At 8MHz SPI clock, you can theoretically get 1MB/sec into or out of the card, 8 cycles each byte. You'll be limited by how fast you can move that data into a useful place in RAM using the CPU. The SPI interface will have to wait for the CPU to catch up. It's a good place to be.
You would program the ATF750CL to perform the parallel <-> serial conversion with correct SPI and 65xx bus signalling. Nothing more, nothing less. With a nominal Tpd of 15ns, it's plenty fast enough for the job. Write a byte to it, eight bits get sent to the SD card along with eight clock pulses, and the 8 bits sent by the card at the same time are then ready for reading. Very simple.
In CUPL it's a 9-state machine (idle, then eight active states, then back to idle). Eight of the output pins sit on the 65xx data bus; the other two are SPI clock and MOSI (and MISO is an input). In the idle state, you're sensitive to /CE, /OE and /WE, which indicate when you need to activate the output pins (.OE term), or latch them as inputs into the shift register and advance to the first active state. In each active state, the clock gets passed through to the card, the most significant bit of the shift register is presented on MOSI, and the correct clock edge both advances the shift register (pulling in the value on MISO in the process) and the active state.
There are a few auxiliary signals that the SD card may need to see, but which the ATF750 doesn't have enough output pins to drive by itself. They'll be low-frequency, so you can bit-bang them in the normal way. The most important one is /SS or /CS, depending on naming convention. When not actively accessing the card, deselect it to save power. You'll need to have it selected for it to respond. The card socket may provide a card presence detect signal, which you should be able to read, and maybe a write-protect signal, likewise.
You would then need to talk SD card protocol over that interface. That's all software, and you'd need to do it anyway if you were bit-banging, just more slowly. IIRC there's a page or two on the web detailing practical experience with implementing that in practice. There are enough differences between SDSC, SDHC and SDXC cards that I'd advise you to get a small clutch of bog-standard 2GB SD cards, which use the oldest and simplest version of the protocol.
Finally, don't forget that SD cards are 3.3V devices. If the rest of your machine is 5V, you'll need to insert a level shifter and provide a correct power supply. Not doing so will blow up the card.
65c816 address decoding help
Re: 65c816 address decoding help
Thank you very much for the help! It seems like this is the best solution. One question, though: how should I activate the /CE, /OE, and /WE lines? And are they all necessary? I'm assuming they'd be input pins.
-
DerTrueForce
- Posts: 483
- Joined: 04 Jun 2016
- Location: Australia
Re: 65c816 address decoding help
/CE is the chip enable, or chip select. This is generated by the decoding circuitry.

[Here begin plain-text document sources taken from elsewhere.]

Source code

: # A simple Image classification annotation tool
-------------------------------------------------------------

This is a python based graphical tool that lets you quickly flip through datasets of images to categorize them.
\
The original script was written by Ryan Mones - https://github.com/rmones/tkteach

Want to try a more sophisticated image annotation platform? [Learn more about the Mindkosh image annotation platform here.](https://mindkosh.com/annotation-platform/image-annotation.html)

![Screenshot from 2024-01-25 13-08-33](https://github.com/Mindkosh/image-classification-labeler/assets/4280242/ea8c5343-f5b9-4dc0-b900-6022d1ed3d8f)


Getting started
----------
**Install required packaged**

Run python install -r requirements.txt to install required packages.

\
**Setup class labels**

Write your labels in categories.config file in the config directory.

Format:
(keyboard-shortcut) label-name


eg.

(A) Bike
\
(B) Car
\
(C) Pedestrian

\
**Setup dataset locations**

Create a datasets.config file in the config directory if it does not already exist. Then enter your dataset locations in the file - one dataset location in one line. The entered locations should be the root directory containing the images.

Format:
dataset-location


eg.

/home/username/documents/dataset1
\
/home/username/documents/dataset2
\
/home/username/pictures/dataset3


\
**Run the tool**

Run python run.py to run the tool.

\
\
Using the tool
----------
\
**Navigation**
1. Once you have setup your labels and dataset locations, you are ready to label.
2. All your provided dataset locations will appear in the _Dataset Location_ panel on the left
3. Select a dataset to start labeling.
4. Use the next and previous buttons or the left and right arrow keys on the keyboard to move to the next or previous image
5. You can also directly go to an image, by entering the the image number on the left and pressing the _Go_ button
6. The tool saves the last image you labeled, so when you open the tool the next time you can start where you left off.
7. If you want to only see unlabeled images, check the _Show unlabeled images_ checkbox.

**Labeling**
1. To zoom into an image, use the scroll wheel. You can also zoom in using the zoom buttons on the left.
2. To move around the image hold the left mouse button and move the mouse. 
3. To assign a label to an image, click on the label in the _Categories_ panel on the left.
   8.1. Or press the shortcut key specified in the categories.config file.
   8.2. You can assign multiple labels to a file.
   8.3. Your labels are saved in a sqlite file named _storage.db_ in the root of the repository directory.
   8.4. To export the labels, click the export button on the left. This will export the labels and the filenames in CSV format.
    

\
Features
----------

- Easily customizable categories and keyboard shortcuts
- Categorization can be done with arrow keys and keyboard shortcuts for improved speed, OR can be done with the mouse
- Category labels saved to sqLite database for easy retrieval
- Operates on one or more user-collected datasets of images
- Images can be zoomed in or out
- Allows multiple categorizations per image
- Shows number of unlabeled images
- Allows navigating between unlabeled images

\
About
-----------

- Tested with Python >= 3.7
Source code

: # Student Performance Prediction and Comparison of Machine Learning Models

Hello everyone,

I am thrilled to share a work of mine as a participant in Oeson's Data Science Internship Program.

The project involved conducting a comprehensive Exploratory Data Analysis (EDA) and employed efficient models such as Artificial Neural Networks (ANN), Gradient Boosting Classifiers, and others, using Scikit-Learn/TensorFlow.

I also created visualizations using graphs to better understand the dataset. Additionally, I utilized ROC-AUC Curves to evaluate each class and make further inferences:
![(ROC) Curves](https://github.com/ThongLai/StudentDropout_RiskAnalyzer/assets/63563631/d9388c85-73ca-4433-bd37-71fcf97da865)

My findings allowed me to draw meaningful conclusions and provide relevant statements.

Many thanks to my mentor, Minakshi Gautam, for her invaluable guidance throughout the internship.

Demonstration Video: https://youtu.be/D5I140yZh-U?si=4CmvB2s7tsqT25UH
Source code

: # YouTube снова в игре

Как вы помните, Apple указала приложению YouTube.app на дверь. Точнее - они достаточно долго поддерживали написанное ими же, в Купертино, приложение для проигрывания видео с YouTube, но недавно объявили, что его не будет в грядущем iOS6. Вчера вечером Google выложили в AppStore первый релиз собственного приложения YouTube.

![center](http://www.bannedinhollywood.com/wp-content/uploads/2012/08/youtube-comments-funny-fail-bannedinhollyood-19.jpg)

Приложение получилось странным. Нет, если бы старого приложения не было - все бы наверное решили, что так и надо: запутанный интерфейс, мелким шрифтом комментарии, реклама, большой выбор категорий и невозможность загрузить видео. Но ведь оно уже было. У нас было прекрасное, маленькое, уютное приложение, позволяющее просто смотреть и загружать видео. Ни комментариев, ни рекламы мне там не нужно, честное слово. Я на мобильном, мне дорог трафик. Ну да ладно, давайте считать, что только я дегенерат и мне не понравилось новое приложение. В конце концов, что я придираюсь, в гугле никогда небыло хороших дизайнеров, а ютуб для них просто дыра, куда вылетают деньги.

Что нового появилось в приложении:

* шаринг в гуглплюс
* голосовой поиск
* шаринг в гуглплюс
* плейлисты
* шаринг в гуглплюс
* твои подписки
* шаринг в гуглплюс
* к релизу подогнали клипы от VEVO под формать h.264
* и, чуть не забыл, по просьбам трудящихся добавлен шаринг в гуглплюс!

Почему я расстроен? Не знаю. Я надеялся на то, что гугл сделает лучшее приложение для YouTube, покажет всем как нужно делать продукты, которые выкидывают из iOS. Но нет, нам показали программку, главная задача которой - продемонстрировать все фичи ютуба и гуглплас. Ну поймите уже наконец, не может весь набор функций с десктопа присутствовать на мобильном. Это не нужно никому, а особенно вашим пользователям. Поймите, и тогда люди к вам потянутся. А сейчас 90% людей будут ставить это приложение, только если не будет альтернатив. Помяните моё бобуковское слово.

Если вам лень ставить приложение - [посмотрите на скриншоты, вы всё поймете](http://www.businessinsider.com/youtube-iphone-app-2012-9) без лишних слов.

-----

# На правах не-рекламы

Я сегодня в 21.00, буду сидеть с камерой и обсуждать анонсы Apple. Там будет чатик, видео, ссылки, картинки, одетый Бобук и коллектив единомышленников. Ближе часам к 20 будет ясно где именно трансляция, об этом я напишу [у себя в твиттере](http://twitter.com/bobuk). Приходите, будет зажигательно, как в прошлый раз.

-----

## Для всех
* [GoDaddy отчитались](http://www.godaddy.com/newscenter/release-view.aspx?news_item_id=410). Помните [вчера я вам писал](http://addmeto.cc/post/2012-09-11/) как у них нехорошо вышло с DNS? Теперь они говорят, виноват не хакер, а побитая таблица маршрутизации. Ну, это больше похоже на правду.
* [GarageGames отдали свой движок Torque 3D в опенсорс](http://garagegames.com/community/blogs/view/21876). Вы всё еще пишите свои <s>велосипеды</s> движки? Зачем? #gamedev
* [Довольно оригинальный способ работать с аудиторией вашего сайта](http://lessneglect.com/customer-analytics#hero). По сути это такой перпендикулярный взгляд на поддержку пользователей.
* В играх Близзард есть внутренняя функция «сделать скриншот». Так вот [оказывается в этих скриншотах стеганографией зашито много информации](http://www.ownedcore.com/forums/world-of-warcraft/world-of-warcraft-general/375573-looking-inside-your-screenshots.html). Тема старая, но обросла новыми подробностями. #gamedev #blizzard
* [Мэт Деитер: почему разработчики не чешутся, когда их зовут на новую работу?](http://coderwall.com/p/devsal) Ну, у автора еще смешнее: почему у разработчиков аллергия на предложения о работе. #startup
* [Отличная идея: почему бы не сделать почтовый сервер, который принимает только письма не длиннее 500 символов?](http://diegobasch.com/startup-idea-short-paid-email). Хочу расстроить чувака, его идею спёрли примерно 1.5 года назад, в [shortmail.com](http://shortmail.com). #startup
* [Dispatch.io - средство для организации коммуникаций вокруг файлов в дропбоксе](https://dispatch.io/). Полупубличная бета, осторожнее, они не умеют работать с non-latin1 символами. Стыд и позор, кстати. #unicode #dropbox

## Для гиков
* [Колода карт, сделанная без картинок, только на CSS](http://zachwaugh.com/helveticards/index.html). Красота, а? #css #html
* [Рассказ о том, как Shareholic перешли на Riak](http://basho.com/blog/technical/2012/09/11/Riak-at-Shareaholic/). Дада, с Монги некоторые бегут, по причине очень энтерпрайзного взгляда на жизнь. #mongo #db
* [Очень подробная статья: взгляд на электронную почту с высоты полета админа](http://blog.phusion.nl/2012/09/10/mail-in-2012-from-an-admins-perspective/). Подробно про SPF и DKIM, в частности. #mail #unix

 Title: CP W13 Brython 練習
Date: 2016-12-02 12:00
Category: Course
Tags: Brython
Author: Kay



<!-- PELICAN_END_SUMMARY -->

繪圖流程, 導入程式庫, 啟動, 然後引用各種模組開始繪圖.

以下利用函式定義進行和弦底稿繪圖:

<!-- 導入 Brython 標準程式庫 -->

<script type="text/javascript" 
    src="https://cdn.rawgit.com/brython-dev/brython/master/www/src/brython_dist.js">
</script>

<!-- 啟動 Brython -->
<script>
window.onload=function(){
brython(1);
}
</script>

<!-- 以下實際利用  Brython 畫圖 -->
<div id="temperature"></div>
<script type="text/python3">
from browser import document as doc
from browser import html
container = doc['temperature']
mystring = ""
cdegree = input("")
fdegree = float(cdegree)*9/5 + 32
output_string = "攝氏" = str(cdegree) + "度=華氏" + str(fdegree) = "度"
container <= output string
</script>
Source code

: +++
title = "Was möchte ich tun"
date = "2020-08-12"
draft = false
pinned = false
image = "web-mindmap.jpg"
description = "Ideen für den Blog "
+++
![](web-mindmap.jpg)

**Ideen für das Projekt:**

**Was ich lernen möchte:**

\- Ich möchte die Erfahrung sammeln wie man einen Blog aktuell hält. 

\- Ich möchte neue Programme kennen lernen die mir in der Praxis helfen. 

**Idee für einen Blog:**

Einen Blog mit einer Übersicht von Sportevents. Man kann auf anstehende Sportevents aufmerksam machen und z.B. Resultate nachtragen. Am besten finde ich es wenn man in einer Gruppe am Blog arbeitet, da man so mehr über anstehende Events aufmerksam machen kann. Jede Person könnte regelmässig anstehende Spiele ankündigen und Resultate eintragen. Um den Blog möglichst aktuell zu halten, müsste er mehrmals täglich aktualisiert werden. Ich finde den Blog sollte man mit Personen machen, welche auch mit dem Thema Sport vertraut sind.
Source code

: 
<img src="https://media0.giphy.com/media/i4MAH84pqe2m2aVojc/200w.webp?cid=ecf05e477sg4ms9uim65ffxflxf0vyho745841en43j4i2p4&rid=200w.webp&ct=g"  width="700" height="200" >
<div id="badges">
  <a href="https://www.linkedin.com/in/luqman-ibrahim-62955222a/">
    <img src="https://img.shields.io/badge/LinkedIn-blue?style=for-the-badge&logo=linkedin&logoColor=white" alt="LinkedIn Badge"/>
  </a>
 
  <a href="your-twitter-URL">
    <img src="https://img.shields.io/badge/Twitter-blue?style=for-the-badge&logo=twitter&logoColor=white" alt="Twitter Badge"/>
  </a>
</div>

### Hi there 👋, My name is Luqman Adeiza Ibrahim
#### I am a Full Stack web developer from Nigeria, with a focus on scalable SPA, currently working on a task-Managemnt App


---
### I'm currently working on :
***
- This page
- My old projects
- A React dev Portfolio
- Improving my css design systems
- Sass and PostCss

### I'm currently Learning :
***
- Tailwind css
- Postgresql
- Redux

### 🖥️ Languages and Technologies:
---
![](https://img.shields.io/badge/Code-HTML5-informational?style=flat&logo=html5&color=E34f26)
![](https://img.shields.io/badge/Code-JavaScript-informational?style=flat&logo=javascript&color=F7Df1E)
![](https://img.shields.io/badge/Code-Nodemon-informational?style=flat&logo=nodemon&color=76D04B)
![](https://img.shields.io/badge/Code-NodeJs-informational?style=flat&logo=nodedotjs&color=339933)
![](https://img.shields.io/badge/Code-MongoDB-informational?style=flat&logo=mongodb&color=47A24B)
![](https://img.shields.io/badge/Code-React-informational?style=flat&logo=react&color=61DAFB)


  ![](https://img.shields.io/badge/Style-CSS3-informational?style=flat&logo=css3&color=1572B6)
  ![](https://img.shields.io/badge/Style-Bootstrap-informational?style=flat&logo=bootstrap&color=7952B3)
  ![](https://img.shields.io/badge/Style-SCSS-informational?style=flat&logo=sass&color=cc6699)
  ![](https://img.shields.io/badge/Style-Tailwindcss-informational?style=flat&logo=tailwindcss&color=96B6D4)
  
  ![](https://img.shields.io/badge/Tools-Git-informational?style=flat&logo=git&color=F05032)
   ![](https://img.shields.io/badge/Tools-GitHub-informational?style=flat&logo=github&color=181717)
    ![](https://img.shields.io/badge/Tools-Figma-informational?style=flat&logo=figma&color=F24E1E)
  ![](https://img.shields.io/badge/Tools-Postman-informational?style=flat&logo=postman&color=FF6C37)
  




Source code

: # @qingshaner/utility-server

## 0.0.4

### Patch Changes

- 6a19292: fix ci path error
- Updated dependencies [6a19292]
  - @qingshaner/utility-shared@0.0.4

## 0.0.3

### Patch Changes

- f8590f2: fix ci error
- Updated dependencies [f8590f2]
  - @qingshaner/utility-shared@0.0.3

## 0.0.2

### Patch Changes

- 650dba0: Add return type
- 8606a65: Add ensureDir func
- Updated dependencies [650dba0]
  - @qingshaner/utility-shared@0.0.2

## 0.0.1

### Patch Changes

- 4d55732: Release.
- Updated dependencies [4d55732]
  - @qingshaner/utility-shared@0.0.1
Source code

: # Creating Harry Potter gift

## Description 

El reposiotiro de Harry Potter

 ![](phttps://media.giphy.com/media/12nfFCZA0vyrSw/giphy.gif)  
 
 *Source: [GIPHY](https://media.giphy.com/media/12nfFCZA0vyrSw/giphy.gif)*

/RD and /WR are the read and write lines. These are intel-style signals, but they're easy to generate from the 6502's phase-2 and R/W. They're the same signals your ROM and RAM almost certainly use.
/RD and /WR are the read and write lines. These are intel-style signals, but they're easy to generate from the 6502's phase-2 and R/W. They're the same signals your ROM and RAM almost certainly use.
Re: 65c816 address decoding help
DerTrueForce wrote:
/CE is the chip enable, or chip select. This is generated by the decoding circuitry.
/RD and /WR are the read and write lines. These are intel-style signals, but they're easy to generate from the 6502's phase-2 and R/W. They're the same signals your ROM and RAM almost certainly use.
/RD and /WR are the read and write lines. These are intel-style signals, but they're easy to generate from the 6502's phase-2 and R/W. They're the same signals your ROM and RAM almost certainly use.
Re: 65c816 address decoding help
Right. Since the Phi2 clock is an input to the SPI interface anyway (so that the SPI clock can be generated from it), you could also use /CE and R/W to provide a true 65xx style interface. That would look like the one provided by the 6551 and 6522.
Re: 65c816 address decoding help
Skylie33 wrote:
It seems more convenient to use the ATF750CL as I don't think I'd need more than one SPI device. However, I'm not very well informed when it comes to how SD cards work and how I'd program the ATF750CL to read/write the data.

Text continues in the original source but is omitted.